Blum interpreta a movimentação americana como um pragmatismo extremo. Em vez de uma ruptura total que pudesse gerar um vácuo de poder perigoso, os EUA parecem apostar na continuidade administrativa sob rédeas curtas. “A gente está observando os Estados Unidos não só tentando tutelar a soberania da Venezuela, mas tentando afastar todos os links que juntam a Rússia e a China àquela região”, afirma Blum. Segundo ele, o reconhecimento tácito da vice Delcy Rodríguez sinaliza a intenção de manter um “Madurismo sem Maduro” – um regime que, por medo de novas incursões, garanta o fluxo de petróleo para o mercado americano em detrimento dos parceiros asiáticos.
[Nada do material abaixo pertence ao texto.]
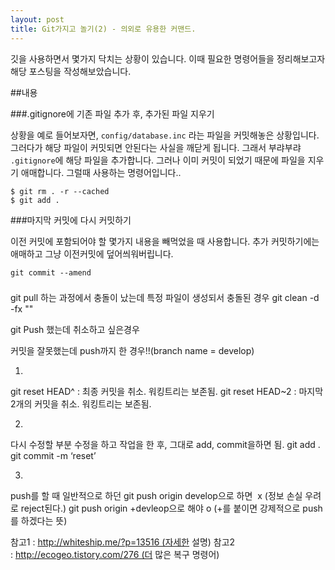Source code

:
 ```yaml
---
layout: post
title: Git가지고 놀기(2) - 의외로 유용한 커맨드.
---
```

깃을 사용하면서 몇가지 닥치는 상황이 있습니다. 이때 필요한 명령어들을 정리해보고자 해당 포스팅을 작성해보았습니다. 


##내용

###.gitignore에 기존 파일 추가 후, 추가된 파일 지우기

상황을 예로 들어보자면, `config/database.inc` 라는 파일을 커밋해놓은 상황입니다. 그러다가 해당 파일이 커밋되면 안된다는 사실을 깨닫게 됩니다. 그래서 부랴부랴 `.gitignore`에 해당 파일을 추가합니다. 그러나 이미 커밋이 되었기 때문에 파일을 지우기 애매합니다. 그럴때 사용하는 명령어입니다..

```prettyprint lang-sh
$ git rm . -r --cached 
$ git add .
```

###마지막 커밋에 다시 커밋하기

이전 커밋에 포함되어야 할 몇가지 내용을 빼먹었을 때 사용합니다. 추가 커밋하기에는 애매하고 그냥 이전커밋에 덮어씌워버립니다.

```prettyprint lang-sh
git commit --amend
```

###
git pull 하는 과정에서 충돌이 났는데 특정 파일이 생성되서 충돌된 경우
git clean  -d  -fx ""

git Push 했는데 취소하고 싶은경우

커밋을 잘못했는데 push까지 한 경우!!(branch name = develop)

1.
git reset HEAD^ : 최종 커밋을 취소. 워킹트리는 보존됨.
git reset HEAD~2 : 마지막 2개의 커밋을 취소. 워킹트리는 보존됨.

2.
다시 수정할 부분 수정을 하고 작업을 한 후, 그대로 add, commit을하면 됨.
git add .
git commit -m ‘reset’

3.
push를 할 때 일반적으로 하던
git push origin develop으로 하면  x
(정보 손실 우려로 reject된다.)
git push origin +devleop으로 해야 o
(+를 붙이면 강제적으로 push를 하겠다는 뜻)

참고1 : http://whiteship.me/?p=13516 (자세한 설명)
참고2 : http://ecogeo.tistory.com/276 (더 많은 복구 명령어)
O “efeito bumerangue” e a fragilidade das regras globais
Um dos pontos mais perspicazes da análise de Gustavo Blum reside na erosão do sistema internacional. Ao utilizar o sistema jurídico doméstico para capturar um líder estrangeiro, os EUA criam o que Blum chama de “precedente bumerangue”, que pode ser usado contra qualquer nação no futuro. “Se basta acusar algum líder de Estado no meu sistema jurídico para poder capturá-lo e julgar, a gente começa a ter um mundo cada vez mais conflagrado. O problema do precedente é que a gente não pode esquecê-lo; ele abre portas”, adverte o especialista, citando que essa lógica de “operações especiais” ignora o papel mediador da ONU e coloca chefes de Estado em risco permanente sob acusações que nem sempre precisam ser provadas de imediato.
O Caribe como o “mediterrâneo americano”
Interpretando a geografia do conflito, Blum destaca que Washington resgatou a doutrina do início do século XX, tratando o Caribe como o “mare nostrum” do Império Romano. “Existe uma tradição no pensamento americano de olhar para o Caribe como o mar Mediterrâneo era para o Império Romano: o mar é nosso”, explica. Essa visão explica por que Colômbia e Venezuela são tratadas como países caribenhos – e, portanto, de segurança interna dos EUA – e não apenas sul-americanos.
Reflexos no Brasil e as eleições de 2026
Para o Brasil, Blum é categórico: o evento terá um efeito dominó nas eleições gerais de 2026. A política externa deixou de ser um tema de gabinete para se tornar fator de instabilidade interna e debate público. “A política externa nos afeta cotidianamente. O ‘Tarifaço’ mostrou isso, a pandemia mostrou isso”, pontua o pesquisador. Ele conclui alertando que o precedente venezuelano servirá de munição retórica e estratégica no pleito brasileiro, forçando candidatos ao Legislativo e ao Executivo a definirem suas posições sobre ataques à soberania nacional e alinhamentos automáticos com grandes potências.